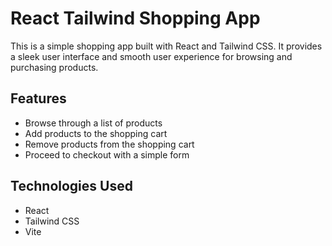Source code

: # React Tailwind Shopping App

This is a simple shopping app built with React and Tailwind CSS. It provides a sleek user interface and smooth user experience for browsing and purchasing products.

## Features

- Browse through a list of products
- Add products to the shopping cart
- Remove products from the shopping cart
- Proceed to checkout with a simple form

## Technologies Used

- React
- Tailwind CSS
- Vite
--
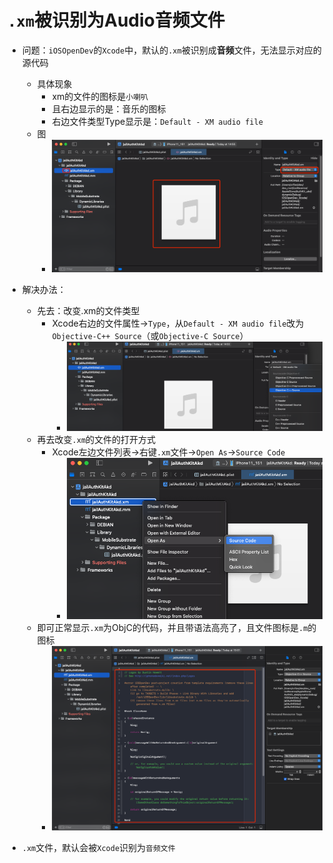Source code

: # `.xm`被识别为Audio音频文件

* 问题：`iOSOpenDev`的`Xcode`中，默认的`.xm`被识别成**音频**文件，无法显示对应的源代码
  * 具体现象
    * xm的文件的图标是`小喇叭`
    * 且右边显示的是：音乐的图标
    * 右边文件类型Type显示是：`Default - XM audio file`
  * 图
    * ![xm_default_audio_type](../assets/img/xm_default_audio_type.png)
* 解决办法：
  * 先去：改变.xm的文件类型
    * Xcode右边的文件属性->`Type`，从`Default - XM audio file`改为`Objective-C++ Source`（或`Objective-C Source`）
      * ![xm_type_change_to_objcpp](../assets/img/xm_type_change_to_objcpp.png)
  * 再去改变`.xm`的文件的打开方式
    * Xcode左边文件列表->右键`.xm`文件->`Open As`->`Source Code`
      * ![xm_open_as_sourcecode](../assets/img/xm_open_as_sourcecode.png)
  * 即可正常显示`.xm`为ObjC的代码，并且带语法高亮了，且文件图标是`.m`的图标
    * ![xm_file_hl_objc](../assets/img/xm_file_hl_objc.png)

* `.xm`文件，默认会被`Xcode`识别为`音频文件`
---
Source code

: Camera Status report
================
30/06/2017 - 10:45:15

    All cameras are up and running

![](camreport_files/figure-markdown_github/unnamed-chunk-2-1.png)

* WORK ITEM
Filter the entries down to the lines that hold "simple". Copy those lines.

* WRITTEN ANSWER
This is a simple shopping app built with React and Tailwind CSS. It provides a sleek user interface and smooth user experience for browsing and purchasing products.
- Proceed to checkout with a simple form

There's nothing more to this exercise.